Macau (MNA) – Speaking on the sidelines of the iGaming Asia Congress, Aleksandr Malkov, a member of the Expert Council on Digital Economy in the State Duma of the Russian Federation, told MNA that the “best thing any government can make” is not to implement full legislation on blockchain technology but to create a flexible legal framework.
“Within this framework it is possible to have mistakes and issues arising from using blockchain technology and they won’t put you in jail because of it . . . but we can work out the rules step by step,” Mr. Malkov added.
Initially created to support cryptocurrency Bitcoin, blockchain technology is digital ledger technology that allows cryptocurrency transactions to be effected, recorded and protected.
Recently, local news broadcaster TDM reported that in January of this year the Macau Monetary Authority ordered the shutdown of several Bitcoin kiosks installed in the city in 2014 by a company called Coinnet.
The decision was made although the city currently does not possess any specific legislation regulating Bitcoin or cryptocurrencies.

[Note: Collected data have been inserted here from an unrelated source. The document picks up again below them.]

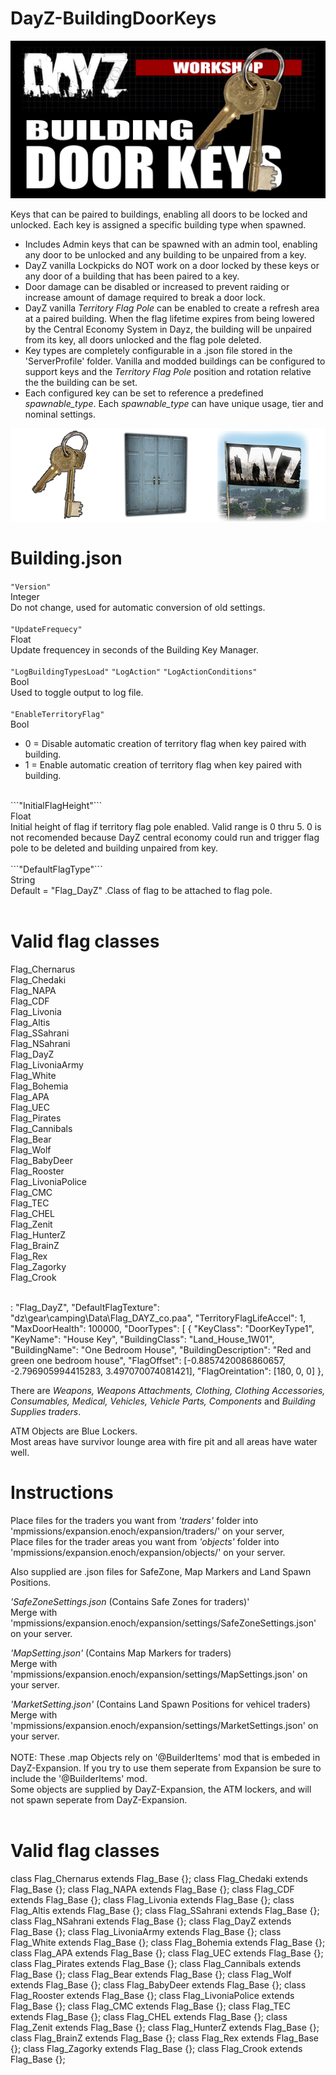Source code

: # DayZ-BuildingDoorKeys
![](https://github.com/mgkelley/DayZ-BuildingDoorKeys/blob/main/ScreenShots/BuildingDoorKeys.png?raw=true)

Keys that can be paired to buildings, enabling all doors to be locked and unlocked.
Each key is assigned a specific building type when spawned.
* Includes Admin keys that can be spawned with an admin tool, enabling any door to be unlocked and any building to be unpaired from a key.
* DayZ vanilla Lockpicks do NOT work on a door locked by these keys or any door of a building that has been paired to a key.
* Door damage can be disabled or increased to prevent raiding or increase amount of damage required to break a door lock.
* DayZ vanilla _Territory Flag Pole_ can be enabled to create a refresh area at a paired building. When the flag lifetime expires from being lowered by the Central Economy System in Dayz, the building will be unpaired from its key, all doors unlocked and the flag pole deleted.
* Key types are completely configurable in a .json file stored in the 'ServerProfile' folder. Vanilla and modded buildings can be configured to support keys and the _Territory Flag Pole_ position and rotation relative the the building can be set.
* Each configured key can be set to reference a predefined _spawnable_type_. Each _spawnable_type_ can have unique usage, tier and nominal settings.

![](https://github.com/mgkelley/DayZ-BuildingDoorKeys/blob/main/ScreenShots/Proccess.png?raw=true)

# Building.json
```"Version"```<br>
Integer<br>
Do not change, used for automatic conversion of old settings.<br><br>
```"UpdateFrequecy"```<br>
Float<br>
Update frequencey in seconds of the Building Key Manager.<br><br>
```"LogBuildingTypesLoad"```
```"LogAction"```
```"LogActionConditions"```<br>
Bool<br>
Used to toggle output to log file.<br><br>
```"EnableTerritoryFlag"```<br>
Bool<br>
* 0 = Disable automatic creation of territory flag when key paired with building.
* 1 = Enable automatic creation of territory flag when key paired with building.
<br>
```"InitialFlagHeight"```<br>
Float<br>
Initial height of flag if territory flag pole enabled. Valid range is 0 thru 5. 0 is not recomended because DayZ central economy could run and trigger flag pole to be deleted and building unpaired from key.<br><br>
```"DefaultFlagType"```<br>
String<br>
Default = "Flag_DayZ" .Class of flag to be attached to flag pole.<br><br>

# Valid flag classes
Flag_Chernarus<br>
Flag_Chedaki<br>
Flag_NAPA<br>
Flag_CDF<br>
Flag_Livonia<br>
Flag_Altis<br>
Flag_SSahrani<br>
Flag_NSahrani<br>
Flag_DayZ<br>
Flag_LivoniaArmy<br>
Flag_White<br>
Flag_Bohemia<br>
Flag_APA<br>
Flag_UEC<br>
Flag_Pirates<br>
Flag_Cannibals<br>
Flag_Bear<br>
Flag_Wolf<br>
Flag_BabyDeer<br>
Flag_Rooster<br>
Flag_LivoniaPolice<br>
Flag_CMC<br>
Flag_TEC<br>
Flag_CHEL<br>
Flag_Zenit<br>
Flag_HunterZ<br>
Flag_BrainZ<br>
Flag_Rex<br>
Flag_Zagorky<br>
Flag_Crook<br><br>

: "Flag_DayZ",
    "DefaultFlagTexture": "dz\\gear\\camping\\Data\\Flag_DAYZ_co.paa",
    "TerritoryFlagLifeAccel": 1,
    "MaxDoorHealth": 100000,
    "DoorTypes": [
        {
            "KeyClass": "DoorKeyType1",
            "KeyName": "House Key",
            "BuildingClass": "Land_House_1W01",
            "BuildingName": "One Bedroom House",
            "BuildingDescription": "Red and green one bedroom house",
            "FlagOffset": [-0.8857420086860657, -2.796905994415283, 3.497070074081421],
            "FlagOreintation": [180, 0, 0]
        },

        

There are _Weapons, Weapons Attachments, Clothing, Clothing Accessories, Consumables, Medical, Vehicles, Vehicle Parts, Components_ and _Building Supplies traders_.

ATM Objects are Blue Lockers.
<br />Most areas have survivor lounge area with fire pit and all areas have water well.

# Instructions
Place files for the traders you want from _'traders'_ folder into 'mpmissions/expansion.enoch/expansion/traders/' on your server,<br />
Place files for the trader areas you want from _'objects'_ folder into 'mpmissions/expansion.enoch/expansion/objects/' on your server.

Also supplied are .json files for SafeZone, Map Markers and Land Spawn Positions.<br />

_'SafeZoneSettings.json_ (Contains Safe Zones for traders)'<br />
Merge with 'mpmissions/expansion.enoch/expansion/settings/SafeZoneSettings.json' on your server.<br />

_'MapSetting.json'_ (Contains Map Markers for traders) <br />
Merge with 'mpmissions/expansion.enoch/expansion/settings/MapSettings.json' on your server.<br />

_'MarketSetting.json'_ (Contains Land Spawn Positions for vehicel traders)<br/>
Merge with 'mpmissions/expansion.enoch/expansion/settings/MarketSettings.json' on your server.<br />
<br />
NOTE: These .map Objects rely on '@BuilderItems' mod that is embeded in DayZ-Expansion. If you try to use them seperate from Expansion
be sure to include the '@BuilderItems' mod.<br />
Some objects are supplied by DayZ-Expansion, the ATM lockers, and will not spawn seperate from DayZ-Expansion.<br />
<br />

# Valid flag classes
class Flag_Chernarus extends Flag_Base {};
class Flag_Chedaki extends Flag_Base {};
class Flag_NAPA extends Flag_Base {};
class Flag_CDF extends Flag_Base {};
class Flag_Livonia extends Flag_Base {};
class Flag_Altis extends Flag_Base {};
class Flag_SSahrani extends Flag_Base {};
class Flag_NSahrani extends Flag_Base {};
class Flag_DayZ extends Flag_Base {};
class Flag_LivoniaArmy extends Flag_Base {};
class Flag_White extends Flag_Base {};
class Flag_Bohemia extends Flag_Base {};
class Flag_APA extends Flag_Base {};
class Flag_UEC extends Flag_Base {};
class Flag_Pirates extends Flag_Base {};
class Flag_Cannibals extends Flag_Base {};
class Flag_Bear extends Flag_Base {};
class Flag_Wolf extends Flag_Base {};
class Flag_BabyDeer extends Flag_Base {};
class Flag_Rooster extends Flag_Base {};
class Flag_LivoniaPolice extends Flag_Base {};
class Flag_CMC extends Flag_Base {};
class Flag_TEC extends Flag_Base {};
class Flag_CHEL extends Flag_Base {};
class Flag_Zenit extends Flag_Base {};
class Flag_HunterZ extends Flag_Base {};
class Flag_BrainZ extends Flag_Base {};
class Flag_Rex extends Flag_Base {};
class Flag_Zagorky extends Flag_Base {};
class Flag_Crook extends Flag_Base {};
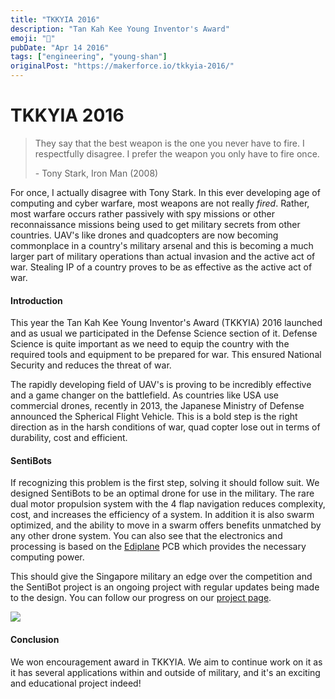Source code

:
 ```yaml
---
title: "TKKYIA 2016"
description: "Tan Kah Kee Young Inventor's Award"
emoji: "🏅"
pubDate: "Apr 14 2016"
tags: ["engineering", "young-shan"]
originalPost: "https://makerforce.io/tkkyia-2016/"
---
```


# TKKYIA 2016

> They say that the best weapon is the one you never have to fire. I respectfully disagree. I prefer the weapon you only have to fire once.
>
> \- Tony Stark, Iron Man (2008)

For once, I actually disagree with Tony Stark. In this ever developing age of computing and cyber warfare, most weapons are not really _fired_. Rather, most warfare occurs rather passively with spy missions or other reconnaissance missions being used to get military secrets from other countries. UAV's like drones and quadcopters are now becoming commonplace in a country's military arsenal and this is becoming a much larger part of military operations than actual invasion and the active act of war. Stealing IP of a country proves to be as effective as the active act of war.

#### Introduction

This year the Tan Kah Kee Young Inventor's Award (TKKYIA) 2016 launched and as usual we participated in the Defense Science section of it. Defense Science is quite important as we need to equip the country with the required tools and equipment to be prepared for war. This ensured National Security and reduces the threat of war.

The rapidly developing field of UAV's is proving to be incredibly effective and a game changer on the battlefield. As countries like USA use commercial drones, recently in 2013, the Japanese Ministry of Defense announced the Spherical Flight Vehicle. This is a bold step is the right direction as in the harsh conditions of war, quad copter lose out in terms of durability, cost and efficient.

#### SentiBots

If recognizing this problem is the first step, solving it should follow suit. We designed SentiBots to be an optimal drone for use in the military. The rare dual motor propulsion system with the 4 flap navigation reduces complexity, cost, and increases the efficiency of a system. In addition it is also swarm optimized, and the ability to move in a swarm offers benefits unmatched by any other drone system. You can also see that the electronics and processing is based on the [Ediplane](https://makerforce.io/an-edison-based-flight-controller/) PCB which provides the necessary computing power.

This should give the Singapore military an edge over the competition and the SentiBot project is an ongoing project with regular updates being made to the design. You can follow our progress on our [project page](//sentibots.makerforce.io).

![](https://makerforce.io/content/images/2016/04/DSC_0686.JPG)

#### Conclusion

We won encouragement award in TKKYIA. We aim to continue work on it as it has several applications within and outside of military, and it's an exciting and educational project indeed!
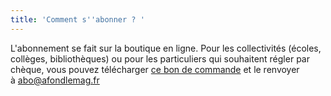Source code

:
 ```yaml
---
title: 'Comment s''abonner ? '
---
```


L'abonnement se fait sur la boutique en ligne. Pour les collectivités (écoles, collèges, bibliothèques) ou pour les particuliers qui souhaitent régler par chèque, vous pouvez télécharger [ce bon de commande](https://afondlemag.github.io/bon-de-commande.pdf) et le renvoyer à [abo@afondlemag.fr](mailto:abo@afondlemag.fr)
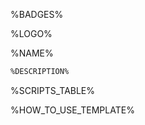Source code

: <!-- markdownlint-disable MD041 MD010 -->
%BADGES%

%LOGO%

%NAME%

```diff
%DESCRIPTION%
```

%SCRIPTS_TABLE%

%HOW_TO_USE_TEMPLATE%
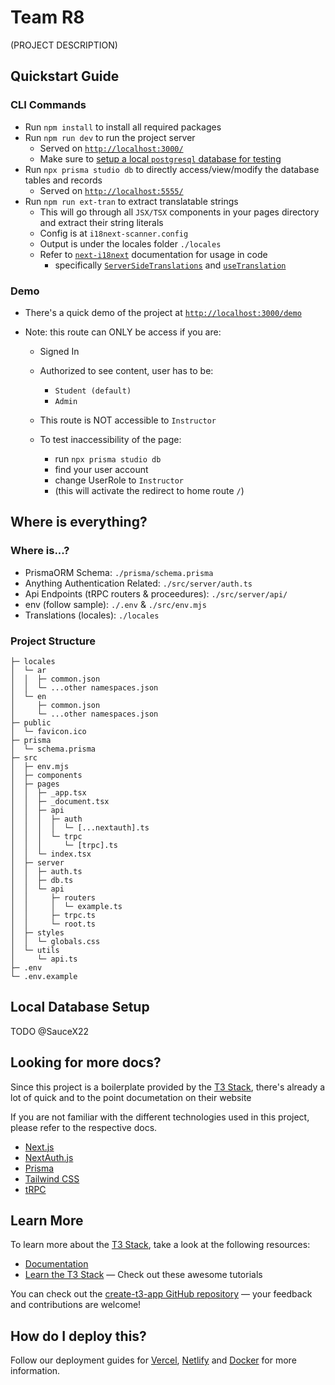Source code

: # Team R8

(PROJECT DESCRIPTION)

## Quickstart Guide

### CLI Commands

- Run `npm install` to install all required packages
- Run `npm run dev` to run the project server
  - Served on [`http://localhost:3000/`](http://localhost:3000/)
  - Make sure to [setup a local `postgresql` database for testing](#local-database-setup)
- Run `npx prisma studio db` to directly access/view/modify the database tables and records
  - Served on [`http://localhost:5555/`](http://localhost:5555/)
- Run `npm run ext-tran` to extract translatable strings
  - This will go through all `JSX/TSX` components in your pages directory and extract their string literals
  - Config is at `i18next-scanner.config`
  - Output is under the locales folder `./locales`
  - Refer to [`next-i18next`](https://github.com/i18next/next-i18next) documentation for usage in code
    - specifically [`ServerSideTranslations`](https://github.com/i18next/next-i18next#serversidetranslations) and [`useTranslation`](https://github.com/i18next/next-i18next#usetranslation)

### Demo

- There's a quick demo of the project at [`http://localhost:3000/demo`](http://localhost:3000/demo)

- Note: this route can ONLY be access if you are:

  - Signed In
  - Authorized to see content, user has to be:
    - `Student (default)`
    - `Admin`
  - This route is NOT accessible to `Instructor`

  - To test inaccessibility of the page:
    - run `npx prisma studio db`
    - find your user account
    - change UserRole to `Instructor`
    - (this will activate the redirect to home route `/`)

## Where is everything?

### Where is...?

- PrismaORM Schema: `./prisma/schema.prisma`
- Anything Authentication Related: `./src/server/auth.ts`
- Api Endpoints (tRPC routers & proceedures): `./src/server/api/`
- env (follow sample): `./.env` & `./src/env.mjs`
- Translations (locales): `./locales`

### Project Structure

```
├─ locales
│  └─ ar
│  │  ├─ common.json
│  │  └─ ...other namespaces.json
│  └─ en
│     ├─ common.json
│     └─ ...other namespaces.json
├─ public
│  └─ favicon.ico
├─ prisma
│  └─ schema.prisma
├─ src
│  ├─ env.mjs
│  ├─ components
│  ├─ pages
│  │  ├─ _app.tsx
│  │  ├─ _document.tsx
│  │  ├─ api
│  │  │  ├─ auth
│  │  │  │  └─ [...nextauth].ts
│  │  │  └─ trpc
│  │  │     └─ [trpc].ts
│  │  └─ index.tsx
│  ├─ server
│  │  ├─ auth.ts
│  │  ├─ db.ts
│  │  └─ api
│  │     ├─ routers
│  │     │  └─ example.ts
│  │     ├─ trpc.ts
│  │     └─ root.ts
│  ├─ styles
│  │  └─ globals.css
│  └─ utils
│     └─ api.ts
├─ .env
└─ .env.example
```

## Local Database Setup

TODO @SauceX22

## Looking for more docs?

Since this project is a boilerplate provided by the [T3 Stack](https://create.t3.gg/), there's already a lot of quick and to the point documetation on their website

If you are not familiar with the different technologies used in this project, please refer to the respective docs.

- [Next.js](https://nextjs.org)
- [NextAuth.js](https://next-auth.js.org)
- [Prisma](https://prisma.io)
- [Tailwind CSS](https://tailwindcss.com)
- [tRPC](https://trpc.io)

## Learn More

To learn more about the [T3 Stack](https://create.t3.gg/), take a look at the following resources:

- [Documentation](https://create.t3.gg/)
- [Learn the T3 Stack](https://create.t3.gg/en/faq#what-learning-resources-are-currently-available) — Check out these awesome tutorials

You can check out the [create-t3-app GitHub repository](https://github.com/t3-oss/create-t3-app) — your feedback and contributions are welcome!

## How do I deploy this?

Follow our deployment guides for [Vercel](https://create.t3.gg/en/deployment/vercel), [Netlify](https://create.t3.gg/en/deployment/netlify) and [Docker](https://create.t3.gg/en/deployment/docker) for more information.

Mr. Malkov is currently also serving as legal advisor for Sp8de, a company using blockchain technology for casinos and gaming operations, with the digital expert noting that in this field regulation procedures are still not solid at this time thus there are issues relating to the Know Your Client (KYC) policy.
“Anti-money laundering laws are applicable to blockchain but nobody understands how they should be applied to it […] When you talk about blockchain in casinos I think the biggest problem is that you have no assurance that the money the clients can bring to the casino are complying with anti-money laundering policy, so there is the risk that some casinos can act as money laundering facilities,” he added. “That’s why regulators from different countriesare really aware of blockchain uses to receive or pay money and cryptocurrencies.”
Mr. Malkov added that currently he believes Switzerland is preparing what he considers to be the “most comprehensive regulations for blockchain products” and that the European country even allows the payment of taxes through cryptocurrency.
However, he described the Russian Government’s attitude towards blockchain as “agressive” due to fears of losing out in regard to the financial field and banking system.
“Anything that is decentralised doesn’t need the government itself since you don’t need a mediator between the buyer and seller. So the Russian Government is very aware of losing power so they will probably regulate it hard,” he concluded.